• **EXERCISE AIM**: Determine how many lines in these records hold "而且可能你的相亲对象更需要一个健谈的". Only the number is wanted.
__________
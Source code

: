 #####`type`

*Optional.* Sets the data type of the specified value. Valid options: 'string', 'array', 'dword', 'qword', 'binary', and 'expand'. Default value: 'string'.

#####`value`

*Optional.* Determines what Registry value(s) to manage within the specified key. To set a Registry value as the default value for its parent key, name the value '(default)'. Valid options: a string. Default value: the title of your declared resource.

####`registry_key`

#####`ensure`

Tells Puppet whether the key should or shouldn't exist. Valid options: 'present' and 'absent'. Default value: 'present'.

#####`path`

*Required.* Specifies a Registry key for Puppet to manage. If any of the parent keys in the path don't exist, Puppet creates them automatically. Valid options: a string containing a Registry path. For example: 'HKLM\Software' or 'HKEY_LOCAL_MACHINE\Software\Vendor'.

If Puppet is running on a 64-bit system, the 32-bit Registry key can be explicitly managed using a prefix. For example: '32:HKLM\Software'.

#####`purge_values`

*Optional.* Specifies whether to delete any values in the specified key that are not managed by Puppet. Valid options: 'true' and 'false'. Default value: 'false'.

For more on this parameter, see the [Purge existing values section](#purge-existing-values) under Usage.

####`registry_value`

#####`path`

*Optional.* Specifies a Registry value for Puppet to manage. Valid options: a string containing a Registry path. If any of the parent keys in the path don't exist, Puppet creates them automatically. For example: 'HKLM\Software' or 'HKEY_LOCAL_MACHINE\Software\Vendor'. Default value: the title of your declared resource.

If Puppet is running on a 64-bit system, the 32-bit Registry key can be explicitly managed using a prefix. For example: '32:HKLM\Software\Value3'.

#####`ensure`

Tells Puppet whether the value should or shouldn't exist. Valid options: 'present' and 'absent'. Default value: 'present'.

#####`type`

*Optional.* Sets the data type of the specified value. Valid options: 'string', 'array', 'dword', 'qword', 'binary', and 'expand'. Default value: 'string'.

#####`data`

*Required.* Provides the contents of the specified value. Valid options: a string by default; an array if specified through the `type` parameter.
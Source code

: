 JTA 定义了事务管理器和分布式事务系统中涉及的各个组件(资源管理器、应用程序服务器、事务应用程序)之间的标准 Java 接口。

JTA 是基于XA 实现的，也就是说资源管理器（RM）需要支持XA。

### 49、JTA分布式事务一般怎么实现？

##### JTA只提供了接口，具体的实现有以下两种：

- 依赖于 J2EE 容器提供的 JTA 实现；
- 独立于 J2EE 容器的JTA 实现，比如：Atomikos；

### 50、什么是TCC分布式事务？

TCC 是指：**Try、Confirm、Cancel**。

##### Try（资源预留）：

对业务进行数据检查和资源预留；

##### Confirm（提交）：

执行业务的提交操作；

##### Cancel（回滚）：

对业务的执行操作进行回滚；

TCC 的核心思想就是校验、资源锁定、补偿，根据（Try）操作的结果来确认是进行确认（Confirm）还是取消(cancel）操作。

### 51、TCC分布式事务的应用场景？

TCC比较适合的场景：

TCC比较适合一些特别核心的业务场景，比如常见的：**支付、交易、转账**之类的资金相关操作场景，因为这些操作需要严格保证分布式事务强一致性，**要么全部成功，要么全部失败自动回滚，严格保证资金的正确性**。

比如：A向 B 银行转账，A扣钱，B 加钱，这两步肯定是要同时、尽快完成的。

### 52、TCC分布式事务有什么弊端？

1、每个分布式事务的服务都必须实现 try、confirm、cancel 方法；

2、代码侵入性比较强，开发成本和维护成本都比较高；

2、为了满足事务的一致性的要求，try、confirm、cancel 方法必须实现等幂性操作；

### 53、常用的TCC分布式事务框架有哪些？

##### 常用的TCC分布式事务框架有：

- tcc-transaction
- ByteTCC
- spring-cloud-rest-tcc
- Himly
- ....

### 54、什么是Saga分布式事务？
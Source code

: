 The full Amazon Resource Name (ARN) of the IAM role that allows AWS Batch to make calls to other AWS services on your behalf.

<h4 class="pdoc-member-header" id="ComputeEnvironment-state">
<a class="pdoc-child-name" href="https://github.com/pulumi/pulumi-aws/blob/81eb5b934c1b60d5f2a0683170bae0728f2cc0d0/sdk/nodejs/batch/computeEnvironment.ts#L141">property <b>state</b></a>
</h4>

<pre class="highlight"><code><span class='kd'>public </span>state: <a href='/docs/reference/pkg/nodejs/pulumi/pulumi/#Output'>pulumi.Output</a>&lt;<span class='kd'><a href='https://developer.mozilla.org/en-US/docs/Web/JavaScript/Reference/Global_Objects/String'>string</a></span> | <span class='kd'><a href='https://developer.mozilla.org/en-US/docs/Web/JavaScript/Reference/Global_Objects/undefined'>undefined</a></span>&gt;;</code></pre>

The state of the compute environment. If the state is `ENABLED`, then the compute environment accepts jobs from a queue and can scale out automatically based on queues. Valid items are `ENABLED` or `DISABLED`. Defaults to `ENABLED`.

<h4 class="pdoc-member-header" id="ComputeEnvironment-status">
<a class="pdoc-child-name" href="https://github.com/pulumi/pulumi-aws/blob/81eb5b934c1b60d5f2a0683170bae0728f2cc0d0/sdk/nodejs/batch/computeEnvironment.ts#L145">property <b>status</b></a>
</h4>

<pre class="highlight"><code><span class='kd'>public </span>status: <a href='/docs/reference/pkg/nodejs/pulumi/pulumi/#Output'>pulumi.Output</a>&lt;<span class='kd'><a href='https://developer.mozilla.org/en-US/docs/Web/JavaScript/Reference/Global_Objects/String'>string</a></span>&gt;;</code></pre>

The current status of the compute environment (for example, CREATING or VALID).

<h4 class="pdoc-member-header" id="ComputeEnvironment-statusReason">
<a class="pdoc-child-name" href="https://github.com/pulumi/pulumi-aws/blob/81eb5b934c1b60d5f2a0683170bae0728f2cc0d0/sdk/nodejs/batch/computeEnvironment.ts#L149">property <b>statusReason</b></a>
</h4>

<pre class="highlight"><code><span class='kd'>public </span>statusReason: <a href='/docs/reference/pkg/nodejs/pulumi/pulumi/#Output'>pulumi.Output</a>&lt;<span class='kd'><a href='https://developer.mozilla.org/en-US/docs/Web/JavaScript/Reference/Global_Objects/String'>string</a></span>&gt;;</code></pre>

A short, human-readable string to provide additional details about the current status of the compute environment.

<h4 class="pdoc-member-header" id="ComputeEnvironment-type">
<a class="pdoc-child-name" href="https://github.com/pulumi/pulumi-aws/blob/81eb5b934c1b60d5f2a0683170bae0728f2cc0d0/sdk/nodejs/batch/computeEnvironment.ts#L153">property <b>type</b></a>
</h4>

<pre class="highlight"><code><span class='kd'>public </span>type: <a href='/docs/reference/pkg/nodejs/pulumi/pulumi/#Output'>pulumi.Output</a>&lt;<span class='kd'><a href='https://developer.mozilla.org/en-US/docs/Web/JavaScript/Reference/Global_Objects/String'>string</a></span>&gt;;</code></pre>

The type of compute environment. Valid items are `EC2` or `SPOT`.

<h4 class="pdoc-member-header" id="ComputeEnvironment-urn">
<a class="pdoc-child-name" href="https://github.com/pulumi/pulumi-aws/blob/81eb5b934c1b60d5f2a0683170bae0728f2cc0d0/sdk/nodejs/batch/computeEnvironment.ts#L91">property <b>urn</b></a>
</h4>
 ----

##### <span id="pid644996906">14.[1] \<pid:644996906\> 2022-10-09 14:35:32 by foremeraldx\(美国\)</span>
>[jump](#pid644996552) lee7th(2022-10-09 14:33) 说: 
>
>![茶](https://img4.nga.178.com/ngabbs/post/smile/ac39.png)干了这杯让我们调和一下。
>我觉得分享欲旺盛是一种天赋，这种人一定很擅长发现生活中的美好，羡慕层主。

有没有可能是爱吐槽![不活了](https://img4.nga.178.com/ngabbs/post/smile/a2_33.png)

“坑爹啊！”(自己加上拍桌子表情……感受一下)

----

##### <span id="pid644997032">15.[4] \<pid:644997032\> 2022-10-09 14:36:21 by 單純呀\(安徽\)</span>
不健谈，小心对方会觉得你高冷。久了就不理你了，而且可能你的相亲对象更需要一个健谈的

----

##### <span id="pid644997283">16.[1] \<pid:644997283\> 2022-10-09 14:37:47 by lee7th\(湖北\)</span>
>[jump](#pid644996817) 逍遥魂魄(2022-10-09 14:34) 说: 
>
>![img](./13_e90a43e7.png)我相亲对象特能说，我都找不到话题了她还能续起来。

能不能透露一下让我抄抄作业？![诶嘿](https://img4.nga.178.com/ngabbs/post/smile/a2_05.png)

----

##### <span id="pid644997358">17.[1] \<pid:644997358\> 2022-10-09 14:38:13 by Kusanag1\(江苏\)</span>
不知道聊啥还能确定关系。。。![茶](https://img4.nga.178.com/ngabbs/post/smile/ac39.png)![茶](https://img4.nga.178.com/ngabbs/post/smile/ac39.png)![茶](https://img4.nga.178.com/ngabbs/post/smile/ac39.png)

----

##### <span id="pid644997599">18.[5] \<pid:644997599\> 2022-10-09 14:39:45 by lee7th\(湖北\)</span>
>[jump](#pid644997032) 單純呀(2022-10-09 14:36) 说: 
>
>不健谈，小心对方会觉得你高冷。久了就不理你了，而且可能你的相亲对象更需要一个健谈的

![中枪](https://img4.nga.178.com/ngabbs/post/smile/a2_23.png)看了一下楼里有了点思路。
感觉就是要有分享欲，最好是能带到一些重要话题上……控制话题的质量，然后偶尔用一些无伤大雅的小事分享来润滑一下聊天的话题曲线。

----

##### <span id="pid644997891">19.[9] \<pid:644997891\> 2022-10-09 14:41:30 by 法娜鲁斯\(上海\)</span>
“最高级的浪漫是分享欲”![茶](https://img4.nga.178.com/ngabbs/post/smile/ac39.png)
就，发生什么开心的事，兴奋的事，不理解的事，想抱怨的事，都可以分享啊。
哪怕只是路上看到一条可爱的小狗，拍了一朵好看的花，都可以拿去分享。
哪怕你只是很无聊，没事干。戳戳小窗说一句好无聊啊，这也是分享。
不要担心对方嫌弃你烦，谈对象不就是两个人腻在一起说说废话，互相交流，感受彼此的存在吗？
__________
• **FINAL ANSWER**: 2